Greetings Film Fiends and welcome to John Doe's Film Blog. 30 years of dedicated celluloid obsession has meant that I have seen a few films. Drawing attention to some of the lesser discussed gems that I love. Cult classics, obscure curios and quality genre pictures. This blogs purpose is to translate some of my passion for these films and with luck, inspire you the reader to go check em out.
The Glorious Oriental Western trend continues...


The poster with no name walks into a frontier town.
The Good The Bad The Weird



High on John Doe’s list of must see films screening at this years Sydney Film Festival is the new Takashi Miike Spaghetti Western Parody titled Sukiyaki Western Django.
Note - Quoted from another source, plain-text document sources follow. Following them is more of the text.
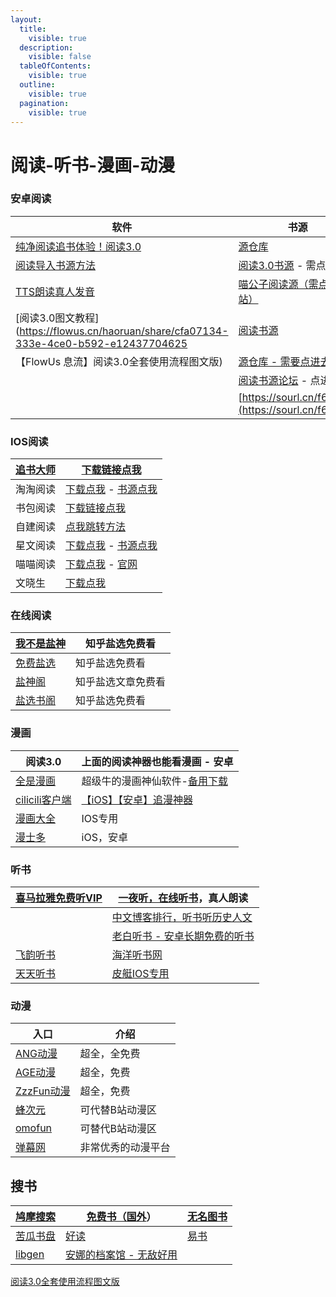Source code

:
 ```yaml
---
layout:
  title:
    visible: true
  description:
    visible: false
  tableOfContents:
    visible: true
  outline:
    visible: true
  pagination:
    visible: true
---
```


# 阅读-听书-漫画-动漫

### 安卓阅读

| **软件**                                                                                                                        | **书源**                                               |
| ----------------------------------------------------------------------------------------------------------------------------- | ---------------------------------------------------- |
| [纯净阅读追书体验！阅读3.0](https://www.coolapk.com/apk/io.legado.app.release)                                                           | [源仓库](http://yckceo.vip/)                            |
| [阅读导入书源方法](https://www.bilibili.com/video/BV1kd4y1b7Ba/?share\_source=copy\_web\&vd\_source=58ce74eb9c8d8f297a49772f3e704c25) | [阅读3.0书源](https://yuedu.xiu2.xyz/) - 需点击进入           |
| [TTS朗读真人发音](https://aming.lanzouf.com/iu9b80jxv9qj)                                                                           | [喵公子阅读源（需点进网站）](http://yuedu.miaogongzi.net/gx.html) |
| \[阅读3.0图文教程]\(https://flowus.cn/haoruan/share/cfa07134-333e-4ce0-b592-e12437704625                                            | [阅读书源](https://legado.aoaostar.com/)                 |
| 【FlowUs 息流】阅读3.0全套使用流程图文版)                                                                                                    | [源仓库 - 需要点进去网页](http://www.yckceo.com/)              |
|                                                                                                                               | [阅读书源论坛](https://www.5yd.cc/forum-3.htm) - 点进去       |
|                                                                                                                               | [https://sourl.cn/f6vCvV](https://sourl.cn/f6vCvV)   |

### IOS阅读

| [追书大师](https://zsds.app/) | [下载链接点我](https://apps.apple.com/app/id1559154683)                                                                                                                                                                                                                                                                                                                                                                                                                                                                                                                                                                                                                                                                                                                                                                                                                                                                                                                                                                                                                                                                                                                                                                                                                                          |
| ------------------------- | ------------------------------------------------------------------------------------------------------------------------------------------------------------------------------------------------------------------------------------------------------------------------------------------------------------------------------------------------------------------------------------------------------------------------------------------------------------------------------------------------------------------------------------------------------------------------------------------------------------------------------------------------------------------------------------------------------------------------------------------------------------------------------------------------------------------------------------------------------------------------------------------------------------------------------------------------------------------------------------------------------------------------------------------------------------------------------------------------------------------------------------------------------------------------------------------------------------------------------------------------------------------------------------------ |
| 淘淘阅读                      | [下载点我](https://apps.apple.com/cn/app/id1429435875) - [书源点我](https://gitee.com/taotaoxiaoshuo/booksourcelist/raw/master/booklistsources.zip)                                                                                                                                                                                                                                                                                                                                                                                                                                                                                                                                                                                                                                                                                                                                                                                                                                                                                                                                                                                                                                                                                                                                                |
| 书包阅读                      | [下载链接点我](https://apps.apple.com/us/app/%E4%B9%A6%E5%8C%85%E9%98%85%E8%AF%BB-%E7%88%B1%E9%98%85%E8%AF%BB%E7%88%B1%E4%B9%A6%E5%8C%85/id1190013373?l=zh)                                                                                                                                                                                                                                                                                                                                                                                                                                                                                                                                                                                                                                                                                                                                                                                                                                                                                                                                                                                                                                                                                                                                      |
| 自建阅读                      | [点我跳转方法](https://mp.weixin.qq.com/s?\_\_biz=MzA5NjEwNjE0OQ==\&mid=2247515051\&idx=1\&sn=83abd562740e7d1b91d041930f8ed2a4\&chksm=90b7d861a7c05177b113ff5e0d8c764f2c9b791f12dfe2c9a87fc2a43f09c19ac6cad15f7620\&mpshare=1\&scene=1\&srcid=0201WaFmvdVHFpMriElOMoaO\&sharer\_sharetime=1675253719040\&sharer\_shareid=b38bfed57b9d93fd0468faf888a18b41\&key=a23e6b61135e45bd331901ccb8a0dbbf746c828efd8a3e778caf6b0993f13d878a203a87dd0277fccc50cdd31ab0be919a63803a17d7513ece77167d330165709c042cee4391f29002a9eca1793df5ace4246c877e9f8b4182845ade30b0f5f3b8a77ce14c8001707a6a00bdc733a33eb09723e87a206cf7fba2c5de6184912d\&ascene=1\&uin=MjA3NzE3MjM4MQ%3D%3D\&devicetype=Windows+11+x64\&version=6308011a\&lang=zh\_CN\&exportkey=n\_ChQIAhIQGm%2F4%2F128iAkM8G1fN98E%2BBLyAQIE97dBBAEAAAAAAAvIBJh%2BoeAAAAAOpnltbLcz9gKNyK89dVj0ma6nAexX51FUp2%2Bl%2BxkTl9hS%2Fr9ETKDJh7uW3wSbYPIdgmA1tlXZCpt4ZJ9QpguP1X21U1bly8VJlffSRLO8Fl40QvZdy07lQtx0HJq6OvjbbuY0Gwrc5bJ0LC6pzp4GrBMNE6jMdrYMMwvbC4MZ97UkC%2FAf9mM0%2BelEleSUIzl%2FbKvXw32QPTFPJI%2FwyFMiUocv3eeXtN3oB5IwVn7VVNy%2F7YmKMs6t5PmbBYT5bKXu9iwUAuhUDFRUS%2BA6NUbyZDgqZFBodclATL7e\&acctmode=0\&pass\_ticket=a5Sx4vMMW7N6id9L3IKkoDSoLQgNCk%2FPtqm4WxHxdbYugM0%2FDkSj5nZRC5oHcfNR4IkvmzxgttzJzbPjr2xm2Q%3D%3D\&wx\_header=1\&fontgear=2) |
| 星文阅读                      | [下载点我](https://apps.apple.com/app/id1662197753) - [书源点我](https://static.kfys.app/shuyuan/shuyuan.json)                                                                                                                                                                                                                                                                                                                                                                                                                                                                                                                                                                                                                                                                                                                                                                                                                                                                                                                                                                                                                                                                                                                                                                                     |
| 喵喵阅读                      | [下载点我](https://apps.apple.com/cn/app/id6445987673) - [官网](https://www.miaoread.net/#/)                                                                                                                                                                                                                                                                                                                                                                                                                                                                                                                                                                                                                                                                                                                                                                                                                                                                                                                                                                                                                                                                                                                                                                                                     |
| 文晓生                       | [下载点我](https://apps.apple.com/cn/app/id1595241052)                                                                                                                                                                                                                                                                                                                                                                                                                                                                                                                                                                                                                                                                                                                                                                                                                                                                                                                                                                                                                                                                                                                                                                                                                                         |

### 在线阅读

| [我不是盐神](https://onehu.xyz/)      | 知乎盐选免费看   |
| -------------------------------- | --------- |
| [免费盐选](https://mfyx.top/)        | 知乎盐选免费看   |
| [盐神阁](http://www.juhaowan.club/) | 知乎盐选文章免费看 |
| [盐选书阁](https://yx.cbge.top/)     | 知乎盐选免费看   |

### 漫画

| 阅读3.0                                              | 上面的阅读神器也能看漫画 - 安卓                                                 |
| -------------------------------------------------- | ----------------------------------------------------------------- |
| [全是漫画](https://github.com/hongchacha/cartoon)      | 超级牛的漫画神仙软件-[备用下载](https://github.com/hongchacha/cartoon/tree/cnv) |
| [cilicili客户端](https://app.clicli.cc/)              | [【iOS】【安卓】追漫神器](https://clicli.cc/)                               |
| [漫画大全](https://apps.apple.com/cn/app/id1598095237) | IOS专用                                                             |
| [漫士多](https://www.msduo.site/)                     | iOS，安卓                                                            |

### 听书

| [喜马拉雅免费听VIP](https://mp.weixin.qq.com/s?\_\_biz=Mzg4NTgwNjkyOA==\&mid=2247483770\&idx=1\&sn=48ffbaba35e889c59ef9b24884541097\&chksm=cfa20345f8d58a5366813dd394579042a1bc400193f8d8355a1ed71e71b2ccc360c8fe39057f#rd) | [一夜听，在线听书](https://www.yiyeting.com/)，真人朗读                     |
| -------------------------------------------------------------------------------------------------------------------------------------------------------------------------------------------------------------------- | -------------------------------------------------------------- |
|                                                                                                                                                                                                                      | [中文](https://xyzrank.com/)[博客排行，听书听历史人文](https://xyzrank.com/) |
|                                                                                                                                                                                                                      | [老白听书 - 安卓长期免费的听书](http://laobai.tv/)                          |
| [飞韵听书](https://fyts-res2.cdn.bcebos.com/ww/down.html)                                                                                                                                                                | [海洋听书网](http://www.ychy.cc/)                                   |
| [天天听书](https://aming.lanzouq.com/ih3rm07ha2if)                                                                                                                                                                       | [皮艇IOS专用](https://apps.apple.com/cn/app/id1524936324)          |

### 动漫

| **入口**                             | **介绍**    |
| ---------------------------------- | --------- |
| [ANG动漫](https://angdm.com/)        | 超全，全免费    |
| [AGE动漫](http://haqprc.com/)        | 超全，免费     |
| [ZzzFun动漫](http://www.zzzfun.com/) | 超全，免费     |
| [蜂次元](https://beeacg.net/)         | 可代替B站动漫区  |
| [omofun](https://omofun.tv/)       | 可替代B站动漫区  |
| [弹幕网](https://girigirilove.com/)   | 非常优秀的动漫平台 |

## **搜书**

| [鸠摩搜索](https://www.jiumodiary.com/) | [免费书（国外](http://www.gutenberg.org/)）           | [无名图书](https://www.book123.info/) |
| ----------------------------------- | ---------------------------------------------- | --------------------------------- |
| [苦瓜书盘](https://kgbook.com/)         | [好读](https://www.haodoo.net/)                  | [易书](https://search.yibook.org/)  |
| [libgen](https://libgen.me/)        | [安娜的档案馆 - 无敌好用](https://zh.annas-archive.org/) |                                   |

[阅读3.0全套使用流程图文版](https://flowus.cn/cfa07134-333e-4ce0-b592-e12437704625)
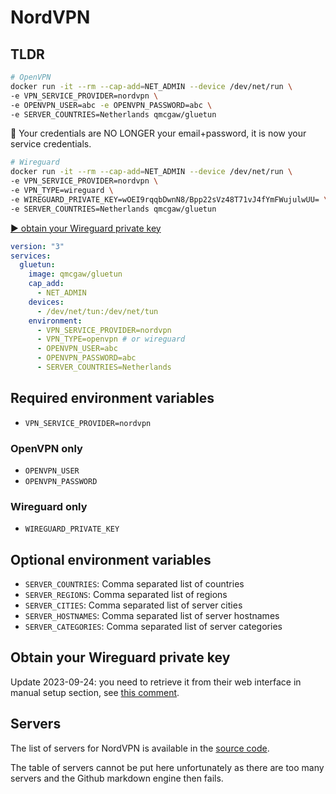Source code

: # NordVPN

## TLDR

```sh
# OpenVPN
docker run -it --rm --cap-add=NET_ADMIN --device /dev/net/run \
-e VPN_SERVICE_PROVIDER=nordvpn \
-e OPENVPN_USER=abc -e OPENVPN_PASSWORD=abc \
-e SERVER_COUNTRIES=Netherlands qmcgaw/gluetun
```

💁 Your credentials are NO LONGER your email+password, it is now your service credentials.

```sh
# Wireguard
docker run -it --rm --cap-add=NET_ADMIN --device /dev/net/run \
-e VPN_SERVICE_PROVIDER=nordvpn \
-e VPN_TYPE=wireguard \
-e WIREGUARD_PRIVATE_KEY=wOEI9rqqbDwnN8/Bpp22sVz48T71vJ4fYmFWujulwUU= \
-e SERVER_COUNTRIES=Netherlands qmcgaw/gluetun
```

[▶️ obtain your Wireguard private key](#obtain-your-wireguard-private-key)

```yml
version: "3"
services:
  gluetun:
    image: qmcgaw/gluetun
    cap_add:
      - NET_ADMIN
    devices:
      - /dev/net/tun:/dev/net/tun
    environment:
      - VPN_SERVICE_PROVIDER=nordvpn
      - VPN_TYPE=openvpn # or wireguard
      - OPENVPN_USER=abc
      - OPENVPN_PASSWORD=abc
      - SERVER_COUNTRIES=Netherlands
```

## Required environment variables

- `VPN_SERVICE_PROVIDER=nordvpn`

### OpenVPN only

- `OPENVPN_USER`
- `OPENVPN_PASSWORD`

### Wireguard only

- `WIREGUARD_PRIVATE_KEY`

## Optional environment variables

- `SERVER_COUNTRIES`: Comma separated list of countries
- `SERVER_REGIONS`: Comma separated list of regions
- `SERVER_CITIES`: Comma separated list of server cities
- `SERVER_HOSTNAMES`: Comma separated list of server hostnames
- `SERVER_CATEGORIES`: Comma separated list of server categories

## Obtain your Wireguard private key

Update 2023-09-24: you need to retrieve it from their web interface in manual setup section, see [this comment](https://github.com/qdm12/gluetun-wiki/issues/15).

## Servers

The list of servers for NordVPN is available in the [source code](https://github.com/qdm12/gluetun/blob/master/internal/storage/servers.json).

The table of servers cannot be put here unfortunately as there are too many servers and the Github markdown engine then fails.
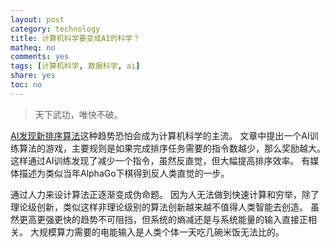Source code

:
 ```yaml
---
layout: post
category: technology
title: 计算机科学要变成AI的科学？
matheq: no
comments: yes
tags: [计算机科学, 数据科学, ai]
share: yes
toc: no
---
```

> 天下武功，唯快不破。

[AI发现新排序算法](https://www.nature.com/articles/s41586-023-06004-9)这种趋势恐怕会成为计算机科学的主流。
文章中提出一个AI训练算法的游戏，主要规则是如果完成排序任务需要的指令数越少，那么奖励越大。
这样通过AI训练发现了减少一个指令，虽然反直觉，但大幅提高排序效率。
有媒体描述为类似当年AlphaGo下棋得到反人类直觉的一步。

通过人力来设计算法正逐渐变成伪命题。
因为人无法做到快速计算和穷举，除了理论级创新，类似这样非理论级别的算法创新越来越不值得人类智能去创造。
虽然更高更强更快的趋势不可阻挡，但系统的熵减还是与系统能量的输入直接正相关。
大规模算力需要的电能输入是人类个体一天吃几碗米饭无法比的。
The idea of an Eastern minded tribute to the Sergio Leone style mythic cowboy legends demands JD’s full attention.

good the bad weird banner
The comic book style The Good The Bad The Weird banner



Peeking and foraging around the darkened recesses of cinema on the net John Doe stumbled across a similar project scheduled for release in some countries. The trailer for this new Korean film, The Good The Bad, The Weird has to be shared. (Even if there is no local date appearing on the calendar.)

Referencing the title of Leone’s best known work with an oriental spin, the footage below reveals some John Woo/Sam Peckinpah bullet wielding. From koreanfilm.or.kr:
“Inspired by the Sergio Leone classic The Good, The Bad and the Ugly, the film also builds off a string of Korean genre films from the 1970s that combined the aesthetics of the Western with outlaw movements aligned against Japanese colonial forces.”

The hero with no name?
The Good The Bad The Weird character teaser


Rapidly reloaded Winchester rifles crack a gunpowder atmosphere. The sound of hoofs come up beside a moving train. Holsters are reached for, pistols swiftly fired, gun-barrels emptied and the slain fall to the ground. Death is always present, the heat unrelenting setting the scene for showdowns.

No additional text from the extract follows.